▸ Record excerpts:
····················

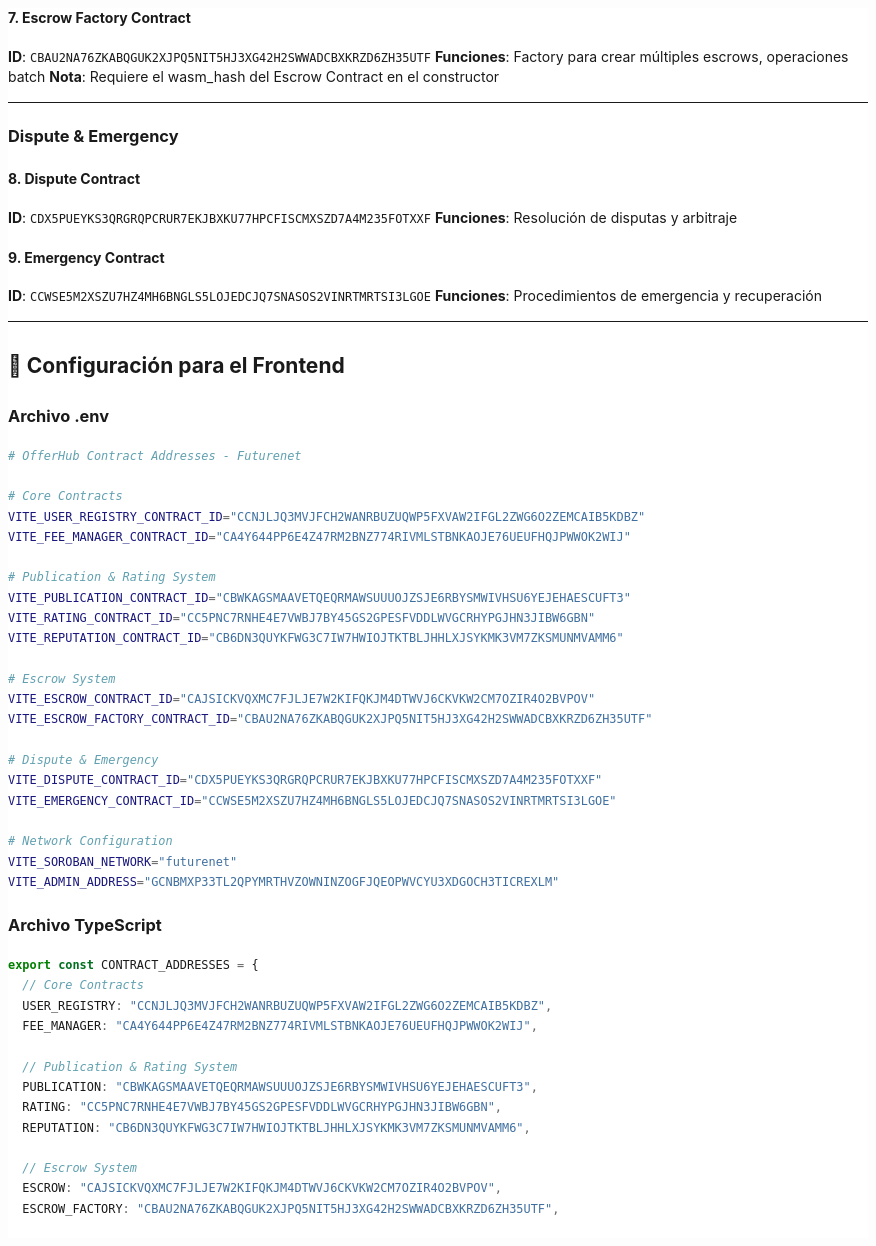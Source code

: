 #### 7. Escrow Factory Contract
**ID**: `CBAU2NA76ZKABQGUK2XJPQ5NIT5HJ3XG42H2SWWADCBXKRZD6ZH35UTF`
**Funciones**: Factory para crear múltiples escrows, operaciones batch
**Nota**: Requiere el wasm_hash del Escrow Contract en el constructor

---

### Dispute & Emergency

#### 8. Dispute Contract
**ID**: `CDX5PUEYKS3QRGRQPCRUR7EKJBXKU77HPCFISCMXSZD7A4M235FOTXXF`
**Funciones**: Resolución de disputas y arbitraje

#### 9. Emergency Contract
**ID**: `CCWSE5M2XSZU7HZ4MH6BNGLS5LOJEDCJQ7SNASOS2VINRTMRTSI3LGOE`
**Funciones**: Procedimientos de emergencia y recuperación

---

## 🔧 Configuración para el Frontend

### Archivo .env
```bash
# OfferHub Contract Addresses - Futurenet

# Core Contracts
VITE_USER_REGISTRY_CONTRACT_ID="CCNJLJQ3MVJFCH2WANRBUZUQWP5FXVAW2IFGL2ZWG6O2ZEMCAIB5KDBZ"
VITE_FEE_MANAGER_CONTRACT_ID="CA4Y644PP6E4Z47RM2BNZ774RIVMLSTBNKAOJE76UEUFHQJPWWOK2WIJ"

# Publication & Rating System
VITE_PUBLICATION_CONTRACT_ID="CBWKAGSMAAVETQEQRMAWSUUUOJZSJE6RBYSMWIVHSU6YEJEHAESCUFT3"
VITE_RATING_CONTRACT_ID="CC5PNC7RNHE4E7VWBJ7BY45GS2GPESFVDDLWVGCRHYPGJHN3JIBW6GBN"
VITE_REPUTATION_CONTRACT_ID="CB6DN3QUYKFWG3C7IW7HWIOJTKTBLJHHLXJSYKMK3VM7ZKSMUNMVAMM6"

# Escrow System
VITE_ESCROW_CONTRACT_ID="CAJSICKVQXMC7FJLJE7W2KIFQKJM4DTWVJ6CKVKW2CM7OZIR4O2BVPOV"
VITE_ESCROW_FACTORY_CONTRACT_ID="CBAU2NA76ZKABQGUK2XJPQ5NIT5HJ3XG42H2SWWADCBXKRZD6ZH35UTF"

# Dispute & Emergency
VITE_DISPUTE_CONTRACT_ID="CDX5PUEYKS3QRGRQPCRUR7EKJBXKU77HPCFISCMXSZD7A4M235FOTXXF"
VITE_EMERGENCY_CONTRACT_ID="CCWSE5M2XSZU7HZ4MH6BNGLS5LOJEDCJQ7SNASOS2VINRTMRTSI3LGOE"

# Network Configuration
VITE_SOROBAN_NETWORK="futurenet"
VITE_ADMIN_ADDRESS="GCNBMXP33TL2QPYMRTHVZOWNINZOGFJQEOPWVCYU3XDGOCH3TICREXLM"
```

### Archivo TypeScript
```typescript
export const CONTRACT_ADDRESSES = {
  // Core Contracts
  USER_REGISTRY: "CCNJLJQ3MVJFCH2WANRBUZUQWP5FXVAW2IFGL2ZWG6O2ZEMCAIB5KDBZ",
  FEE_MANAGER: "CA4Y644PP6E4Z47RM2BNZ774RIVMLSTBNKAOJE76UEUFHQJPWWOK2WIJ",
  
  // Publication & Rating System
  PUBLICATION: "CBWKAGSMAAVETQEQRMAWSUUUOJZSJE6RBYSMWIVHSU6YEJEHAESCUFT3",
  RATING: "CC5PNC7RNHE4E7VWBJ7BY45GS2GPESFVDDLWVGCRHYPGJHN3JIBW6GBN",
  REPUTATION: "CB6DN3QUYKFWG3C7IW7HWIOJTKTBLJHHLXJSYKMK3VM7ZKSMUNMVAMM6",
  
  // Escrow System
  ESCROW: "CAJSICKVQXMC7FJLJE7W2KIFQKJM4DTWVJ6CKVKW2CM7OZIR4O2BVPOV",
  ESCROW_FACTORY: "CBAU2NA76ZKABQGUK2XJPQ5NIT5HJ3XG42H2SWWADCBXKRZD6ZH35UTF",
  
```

····················

▸ Exercise details: Would you please output only the lines from the start of the material above up to and including the line with "## 🔧 Configuración para el Frontend", exactly as they appear and without pictures?

▸ Response to the exercise:
Source code

: #### 7. Escrow Factory Contract
**ID**: `CBAU2NA76ZKABQGUK2XJPQ5NIT5HJ3XG42H2SWWADCBXKRZD6ZH35UTF`
**Funciones**: Factory para crear múltiples escrows, operaciones batch
**Nota**: Requiere el wasm_hash del Escrow Contract en el constructor

---

### Dispute & Emergency

#### 8. Dispute Contract
**ID**: `CDX5PUEYKS3QRGRQPCRUR7EKJBXKU77HPCFISCMXSZD7A4M235FOTXXF`
**Funciones**: Resolución de disputas y arbitraje

#### 9. Emergency Contract
**ID**: `CCWSE5M2XSZU7HZ4MH6BNGLS5LOJEDCJQ7SNASOS2VINRTMRTSI3LGOE`
**Funciones**: Procedimientos de emergencia y recuperación

---

## 🔧 Configuración para el Frontend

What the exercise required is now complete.